A former Union Secretary of Electronics and IT, Aruna Sundararajan said that India need more undersea cables to carry the bulk of international internet and telecom traffic to and from India. File
| Photo Credit: PTI
More undersea cables are needed to carry the bulk of international internet and telecom traffic to and from India, experts said on Wednesday (March 26, 2025).
“India’s share of subsea cable landing stations presently constitutes 1%” of the world’s total, said Aruna Sundararajan, a former Union Secretary of Electronics and Information Technology who is presently chairperson of the Broadband India Forum (BIF), an industry body for big tech firms and internet service providers operating in India.
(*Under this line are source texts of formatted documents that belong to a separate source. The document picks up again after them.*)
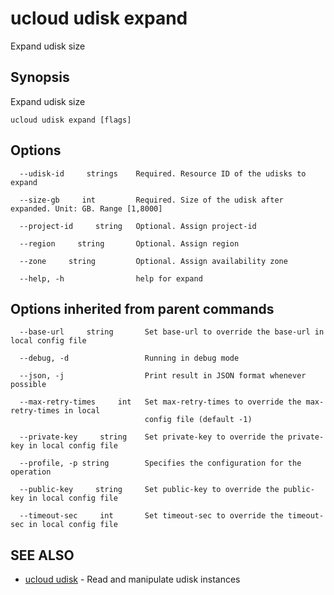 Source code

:# ucloud udisk expand

Expand udisk size

## Synopsis

Expand udisk size

```
ucloud udisk expand [flags]
```

## Options

```
  --udisk-id     strings    Required. Resource ID of the udisks to expand 

  --size-gb     int         Required. Size of the udisk after expanded. Unit: GB. Range [1,8000] 

  --project-id     string   Optional. Assign project-id 

  --region     string       Optional. Assign region 

  --zone     string         Optional. Assign availability zone 

  --help, -h                help for expand 

```

## Options inherited from parent commands

```
  --base-url     string       Set base-url to override the base-url in local config file 

  --debug, -d                 Running in debug mode 

  --json, -j                  Print result in JSON format whenever possible 

  --max-retry-times     int   Set max-retry-times to override the max-retry-times in local
                              config file (default -1) 

  --private-key     string    Set private-key to override the private-key in local config file 

  --profile, -p string        Specifies the configuration for the operation 

  --public-key     string     Set public-key to override the public-key in local config file 

  --timeout-sec     int       Set timeout-sec to override the timeout-sec in local config file 

```

## SEE ALSO

* [ucloud udisk](cli/cmd/ucloud/udisk)	 - Read and manipulate udisk instances

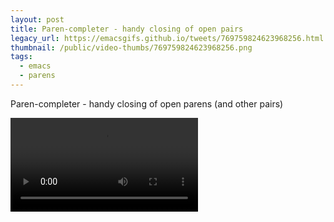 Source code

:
 ```yaml
---
layout: post
title: Paren-completer - handy closing of open pairs
legacy_url: https://emacsgifs.github.io/tweets/769759824623968256.html
thumbnail: /public/video-thumbs/769759824623968256.png
tags:
  - emacs
  - parens
---
```


Paren-completer - handy closing of open parens (and other pairs)

<video controls autoplay loop>
  <source src="/public/videos/769759824623968256.mp4" type="video/mp4">
    Sorry your browser does not support the video tag, maybe time to upgrade?
</video>
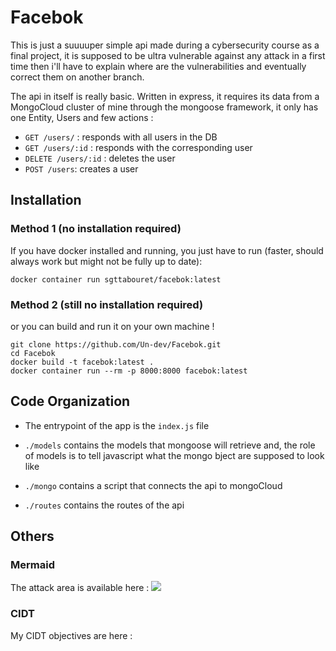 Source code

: # Facebok

This is just a suuuuper simple api made during a cybersecurity course as a final project, 
it is supposed to be ultra vulnerable against any attack in a first time then i'll have to explain where are the vulnerabilities and eventually correct them on another branch.

The api in itself is really basic. Written in express, it requires its data from a MongoCloud cluster of mine through the mongoose framework, it only has one Entity, Users and few actions :

* ```GET /users/``` : responds with all users in the DB
* ```GET /users/:id``` : responds with the corresponding user
* ```DELETE /users/:id``` : deletes the user
* ```POST /users```: creates a user


## Installation

### Method 1 (no installation required)

If you have docker installed and running, you just have to run (faster, should always work but might not be fully up to date):

```
docker container run sgttabouret/facebok:latest
```

### Method 2 (still no installation required)

or you can build and run it on your own machine !

```
git clone https://github.com/Un-dev/Facebok.git
cd Facebok
docker build -t facebok:latest .
docker container run --rm -p 8000:8000 facebok:latest
```

## Code Organization

* The entrypoint of the app is the ```index.js``` file

* ```./models``` contains the models that mongoose will retrieve and, the role of models is to tell javascript what the mongo bject are supposed to look like

* ```./mongo``` contains a script that connects the api to mongoCloud

* ```./routes``` contains the routes of the api

## Others

### Mermaid

The attack area is available here : [![](https://mermaid.ink/img/eyJjb2RlIjoiZ3JhcGggVERcbiAgWltHb29nbGUgU2VydmVyc10gLS0-IFkobW9uZ29DbG91ZClcbiAgWSAtLT4gWChBdGxhcyBzZXJ2aWNlcylcbiAgWCAtLT4gVyhTaGFyZWQgQ2x1c3RlcilcbiAgVyAtLT4gVihNb25nb0RCKVxuXG4gIEFbT1NdIC0tPiBCKFdpbmRvd3MvTWFjT3MvTGludXgpXG4gIEIgLS0-IEMoZG9ja2VyKVxuICBDIC0tPiBEW1JFU1QtQVBJXVxuICBEIC0tPiBFJyhHRVQgL3VzZXJzKVxuICBEIC0tPiBGJyhHRVQgL3VzZXJzL2lkKVxuICBEIC0tPiBFKEV4cHJlc3MvTW9uZ29vc2UpXG4gIEUgLS0-IEYoYWN0dWFsIGNvZGUpIFxuXG5cdFx0IiwibWVybWFpZCI6eyJ0aGVtZSI6ImRlZmF1bHQifSwidXBkYXRlRWRpdG9yIjpmYWxzZX0)](https://mermaid-js.github.io/mermaid-live-editor/#/edit/eyJjb2RlIjoiZ3JhcGggVERcbiAgWltHb29nbGUgU2VydmVyc10gLS0-IFkobW9uZ29DbG91ZClcbiAgWSAtLT4gWChBdGxhcyBzZXJ2aWNlcylcbiAgWCAtLT4gVyhTaGFyZWQgQ2x1c3RlcilcbiAgVyAtLT4gVihNb25nb0RCKVxuXG4gIEFbT1NdIC0tPiBCKFdpbmRvd3MvTWFjT3MvTGludXgpXG4gIEIgLS0-IEMoZG9ja2VyKVxuICBDIC0tPiBEW1JFU1QtQVBJXVxuICBEIC0tPiBFJyhHRVQgL3VzZXJzKVxuICBEIC0tPiBGJyhHRVQgL3VzZXJzL2lkKVxuICBEIC0tPiBFKEV4cHJlc3MvTW9uZ29vc2UpXG4gIEUgLS0-IEYoYWN0dWFsIGNvZGUpIFxuXG5cdFx0IiwibWVybWFpZCI6eyJ0aGVtZSI6ImRlZmF1bHQifSwidXBkYXRlRWRpdG9yIjpmYWxzZX0)

### CIDT

My CIDT objectives are here :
“India should rightfully have ten times the number of existing cable landing stations and four- to fivefold capacity of sub-sea cables as we go forward,” Ms. Sundararajan added, speaking at a BIF event on sub-sea cable deployments.
Cable protection zones
Sonia Jorge, founder and executive director of the Global Digital Inclusion Partnership, said that India would do well to protect the cables it already has. India needs to implement “cable protection zones,” Ms. Jorge said, to protect portions of cables near the coast from fishing activities.
“In our internal estimate, at least 11 out of the 17 cables [landing in India] are at economic end-of-life today,” said Amajit Gupta, CEO of Lightstorm, an internet infrastructure firm. “Physical end-of-life could be 25 years and that really poses a challenge and shows the asymmetry of this infrastructure relative to the growth that we aspire to.”
Unused coastline
Mr. Gupta pointed out that even though two-thirds of India’s borders are coastal, “95% of cables land in a six-kilometre stretch in Versova in Mumbai,” some of the most expensive real estate in the country. More cables needed to be installed for redundancy, he said.

“If there is an incident in the Red Sea” — where several cables pass through a narrow opening in the Bab al-Mandab Strait — “India can lose 25% of its bandwidth,” he added. “That’s not just theory, it happened two years ago,” when Houthi rebels attacked that infrastructure, he said.
“We also need to think about threats in the Malacca Strait,” he warned, referring to another cable choke point connecting the Indian Ocean and the South China Sea. “All our internet either enters through the west or through the east, irrespective of how good the infrastructure locally is.”